- DATA IN THIS EXERCISE -
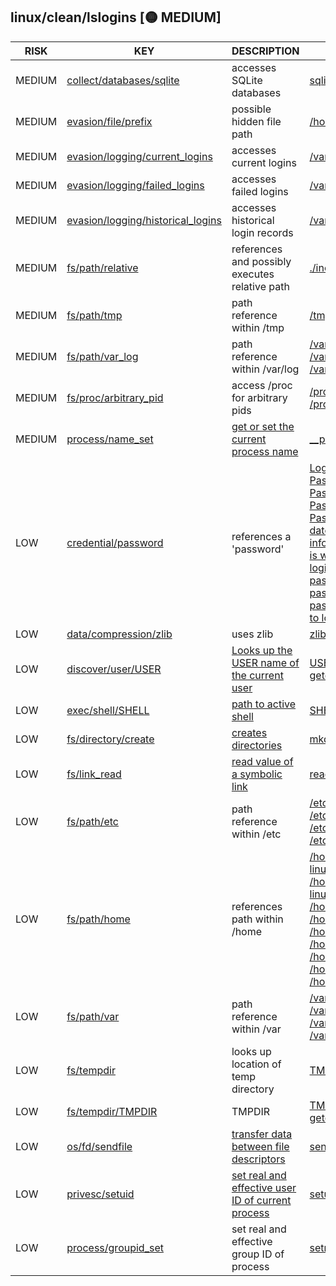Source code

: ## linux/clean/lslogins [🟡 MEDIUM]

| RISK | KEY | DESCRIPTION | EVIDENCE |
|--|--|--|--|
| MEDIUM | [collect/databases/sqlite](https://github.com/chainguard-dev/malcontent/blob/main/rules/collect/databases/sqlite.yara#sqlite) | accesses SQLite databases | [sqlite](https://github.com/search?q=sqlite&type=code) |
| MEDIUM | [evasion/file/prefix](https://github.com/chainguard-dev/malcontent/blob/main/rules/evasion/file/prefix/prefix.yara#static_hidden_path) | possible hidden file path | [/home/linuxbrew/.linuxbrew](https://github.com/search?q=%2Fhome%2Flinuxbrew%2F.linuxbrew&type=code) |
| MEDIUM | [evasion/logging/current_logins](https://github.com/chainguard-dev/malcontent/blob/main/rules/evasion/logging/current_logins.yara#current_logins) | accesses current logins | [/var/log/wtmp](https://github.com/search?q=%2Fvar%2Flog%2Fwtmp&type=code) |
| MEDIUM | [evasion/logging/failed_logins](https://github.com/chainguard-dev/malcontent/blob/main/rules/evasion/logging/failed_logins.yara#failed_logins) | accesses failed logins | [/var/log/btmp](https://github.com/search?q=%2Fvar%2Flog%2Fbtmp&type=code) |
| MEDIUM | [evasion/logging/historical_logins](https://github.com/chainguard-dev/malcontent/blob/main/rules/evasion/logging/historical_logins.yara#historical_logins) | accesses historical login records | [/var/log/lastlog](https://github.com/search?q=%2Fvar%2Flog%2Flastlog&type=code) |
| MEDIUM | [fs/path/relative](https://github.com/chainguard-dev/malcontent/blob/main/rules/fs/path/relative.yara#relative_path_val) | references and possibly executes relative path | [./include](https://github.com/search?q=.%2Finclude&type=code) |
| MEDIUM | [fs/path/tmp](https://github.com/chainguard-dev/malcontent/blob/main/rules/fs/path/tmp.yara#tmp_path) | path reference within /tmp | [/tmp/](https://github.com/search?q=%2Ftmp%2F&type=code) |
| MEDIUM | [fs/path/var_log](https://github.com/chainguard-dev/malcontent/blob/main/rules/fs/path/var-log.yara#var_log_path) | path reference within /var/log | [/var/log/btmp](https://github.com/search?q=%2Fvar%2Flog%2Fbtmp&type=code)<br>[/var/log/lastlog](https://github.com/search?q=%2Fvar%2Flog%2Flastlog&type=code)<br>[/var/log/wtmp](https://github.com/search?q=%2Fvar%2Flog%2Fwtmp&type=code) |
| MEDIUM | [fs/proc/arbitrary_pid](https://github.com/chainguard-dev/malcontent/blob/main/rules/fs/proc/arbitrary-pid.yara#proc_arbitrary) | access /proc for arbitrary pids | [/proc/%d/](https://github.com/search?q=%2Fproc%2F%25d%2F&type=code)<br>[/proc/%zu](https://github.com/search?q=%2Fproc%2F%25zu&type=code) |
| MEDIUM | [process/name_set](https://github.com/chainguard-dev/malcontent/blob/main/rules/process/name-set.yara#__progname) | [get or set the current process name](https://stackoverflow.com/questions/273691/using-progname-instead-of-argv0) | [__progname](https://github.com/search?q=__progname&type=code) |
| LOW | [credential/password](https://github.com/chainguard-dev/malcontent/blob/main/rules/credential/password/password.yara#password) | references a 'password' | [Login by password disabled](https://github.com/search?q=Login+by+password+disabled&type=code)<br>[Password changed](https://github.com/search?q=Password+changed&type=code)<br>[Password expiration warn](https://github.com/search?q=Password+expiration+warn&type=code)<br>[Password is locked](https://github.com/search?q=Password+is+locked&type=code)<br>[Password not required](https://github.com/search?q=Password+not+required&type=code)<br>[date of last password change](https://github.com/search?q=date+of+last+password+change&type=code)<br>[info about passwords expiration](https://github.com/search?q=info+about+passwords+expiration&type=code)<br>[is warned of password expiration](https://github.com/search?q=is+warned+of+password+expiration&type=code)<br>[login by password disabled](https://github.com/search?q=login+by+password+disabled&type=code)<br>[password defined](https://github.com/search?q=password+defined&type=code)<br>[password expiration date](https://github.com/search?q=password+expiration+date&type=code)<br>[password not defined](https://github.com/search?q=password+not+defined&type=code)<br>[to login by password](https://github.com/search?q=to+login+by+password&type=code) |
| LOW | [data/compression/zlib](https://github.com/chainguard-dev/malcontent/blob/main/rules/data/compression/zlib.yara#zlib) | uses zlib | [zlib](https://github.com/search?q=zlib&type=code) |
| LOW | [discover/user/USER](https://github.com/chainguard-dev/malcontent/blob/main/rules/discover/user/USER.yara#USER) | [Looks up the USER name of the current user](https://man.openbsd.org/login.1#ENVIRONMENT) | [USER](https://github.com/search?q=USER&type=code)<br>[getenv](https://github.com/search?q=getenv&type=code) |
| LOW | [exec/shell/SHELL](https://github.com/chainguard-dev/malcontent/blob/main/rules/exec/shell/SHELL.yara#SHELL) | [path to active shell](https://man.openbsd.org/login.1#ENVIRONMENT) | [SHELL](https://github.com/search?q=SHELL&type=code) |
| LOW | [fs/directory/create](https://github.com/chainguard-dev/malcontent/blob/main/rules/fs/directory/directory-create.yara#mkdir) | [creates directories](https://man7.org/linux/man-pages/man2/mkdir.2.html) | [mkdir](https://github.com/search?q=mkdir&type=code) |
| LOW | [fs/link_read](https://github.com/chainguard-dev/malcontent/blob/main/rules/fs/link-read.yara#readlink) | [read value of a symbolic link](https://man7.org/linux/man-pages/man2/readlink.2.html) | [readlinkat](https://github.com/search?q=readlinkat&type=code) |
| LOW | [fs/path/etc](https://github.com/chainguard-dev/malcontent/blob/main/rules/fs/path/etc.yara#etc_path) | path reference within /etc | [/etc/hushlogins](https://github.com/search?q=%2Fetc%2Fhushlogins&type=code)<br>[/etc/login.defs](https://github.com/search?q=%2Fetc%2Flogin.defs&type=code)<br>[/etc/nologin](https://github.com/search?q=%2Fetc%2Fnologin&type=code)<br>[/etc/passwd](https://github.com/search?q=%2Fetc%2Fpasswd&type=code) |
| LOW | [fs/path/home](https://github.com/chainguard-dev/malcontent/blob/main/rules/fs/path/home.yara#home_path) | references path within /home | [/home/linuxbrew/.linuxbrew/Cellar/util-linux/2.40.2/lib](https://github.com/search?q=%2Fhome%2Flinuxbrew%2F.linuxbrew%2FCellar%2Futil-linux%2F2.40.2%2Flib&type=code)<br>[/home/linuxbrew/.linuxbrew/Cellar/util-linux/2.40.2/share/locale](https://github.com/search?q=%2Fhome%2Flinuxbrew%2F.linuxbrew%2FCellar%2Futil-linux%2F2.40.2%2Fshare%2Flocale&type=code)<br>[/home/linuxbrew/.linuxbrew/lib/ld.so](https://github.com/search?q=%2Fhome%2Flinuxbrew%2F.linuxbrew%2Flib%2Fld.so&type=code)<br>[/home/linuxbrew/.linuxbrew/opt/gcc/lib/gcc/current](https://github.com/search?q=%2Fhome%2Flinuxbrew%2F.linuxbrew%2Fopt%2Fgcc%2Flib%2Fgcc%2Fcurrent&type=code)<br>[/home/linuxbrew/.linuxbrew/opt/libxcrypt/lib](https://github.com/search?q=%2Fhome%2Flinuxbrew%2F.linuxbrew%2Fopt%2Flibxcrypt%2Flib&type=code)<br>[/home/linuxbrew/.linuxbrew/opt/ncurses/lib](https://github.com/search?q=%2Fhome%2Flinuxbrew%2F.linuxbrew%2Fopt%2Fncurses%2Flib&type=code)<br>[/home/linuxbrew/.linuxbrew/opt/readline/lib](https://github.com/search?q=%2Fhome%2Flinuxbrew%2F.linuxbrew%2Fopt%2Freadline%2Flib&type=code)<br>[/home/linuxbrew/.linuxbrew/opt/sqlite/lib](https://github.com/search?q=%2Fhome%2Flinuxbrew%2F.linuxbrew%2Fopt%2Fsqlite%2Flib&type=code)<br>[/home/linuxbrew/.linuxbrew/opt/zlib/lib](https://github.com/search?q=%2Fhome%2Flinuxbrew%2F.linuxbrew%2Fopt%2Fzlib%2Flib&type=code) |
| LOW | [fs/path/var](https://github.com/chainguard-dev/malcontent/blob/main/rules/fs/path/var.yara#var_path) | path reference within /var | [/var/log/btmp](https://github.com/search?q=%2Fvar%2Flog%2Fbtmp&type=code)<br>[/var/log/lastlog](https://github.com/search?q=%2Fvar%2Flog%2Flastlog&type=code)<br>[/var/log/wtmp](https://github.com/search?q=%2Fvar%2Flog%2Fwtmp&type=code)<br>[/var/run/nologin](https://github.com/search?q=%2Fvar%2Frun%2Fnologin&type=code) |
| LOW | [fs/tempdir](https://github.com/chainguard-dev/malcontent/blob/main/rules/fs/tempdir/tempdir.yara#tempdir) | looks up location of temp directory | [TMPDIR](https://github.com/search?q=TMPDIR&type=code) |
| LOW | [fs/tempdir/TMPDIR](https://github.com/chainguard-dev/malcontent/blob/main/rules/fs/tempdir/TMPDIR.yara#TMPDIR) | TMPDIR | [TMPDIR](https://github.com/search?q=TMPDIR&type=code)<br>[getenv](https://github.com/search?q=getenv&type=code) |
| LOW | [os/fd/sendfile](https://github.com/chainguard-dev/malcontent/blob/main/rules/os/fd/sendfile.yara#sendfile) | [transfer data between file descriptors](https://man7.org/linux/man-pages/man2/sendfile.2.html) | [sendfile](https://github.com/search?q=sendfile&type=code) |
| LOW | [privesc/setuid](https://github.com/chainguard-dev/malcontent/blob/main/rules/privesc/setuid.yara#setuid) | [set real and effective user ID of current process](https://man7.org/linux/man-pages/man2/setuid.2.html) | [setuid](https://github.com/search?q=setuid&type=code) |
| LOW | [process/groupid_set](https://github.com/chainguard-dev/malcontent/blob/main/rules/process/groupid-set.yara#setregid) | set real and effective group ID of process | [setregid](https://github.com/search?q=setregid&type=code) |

- EXERCISE GOAL -
Of the entries above, repeat exactly the lines between the line with "[read value of" and the line with "reference within /etc", inclusive, and no others.

- ANSWER SECTION -
| LOW | [fs/link_read](https://github.com/chainguard-dev/malcontent/blob/main/rules/fs/link-read.yara#readlink) | [read value of a symbolic link](https://man7.org/linux/man-pages/man2/readlink.2.html) | [readlinkat](https://github.com/search?q=readlinkat&type=code) |
| LOW | [fs/path/etc](https://github.com/chainguard-dev/malcontent/blob/main/rules/fs/path/etc.yara#etc_path) | path reference within /etc | [/etc/hushlogins](https://github.com/search?q=%2Fetc%2Fhushlogins&type=code)<br>[/etc/login.defs](https://github.com/search?q=%2Fetc%2Flogin.defs&type=code)<br>[/etc/nologin](https://github.com/search?q=%2Fetc%2Fnologin&type=code)<br>[/etc/passwd](https://github.com/search?q=%2Fetc%2Fpasswd&type=code) |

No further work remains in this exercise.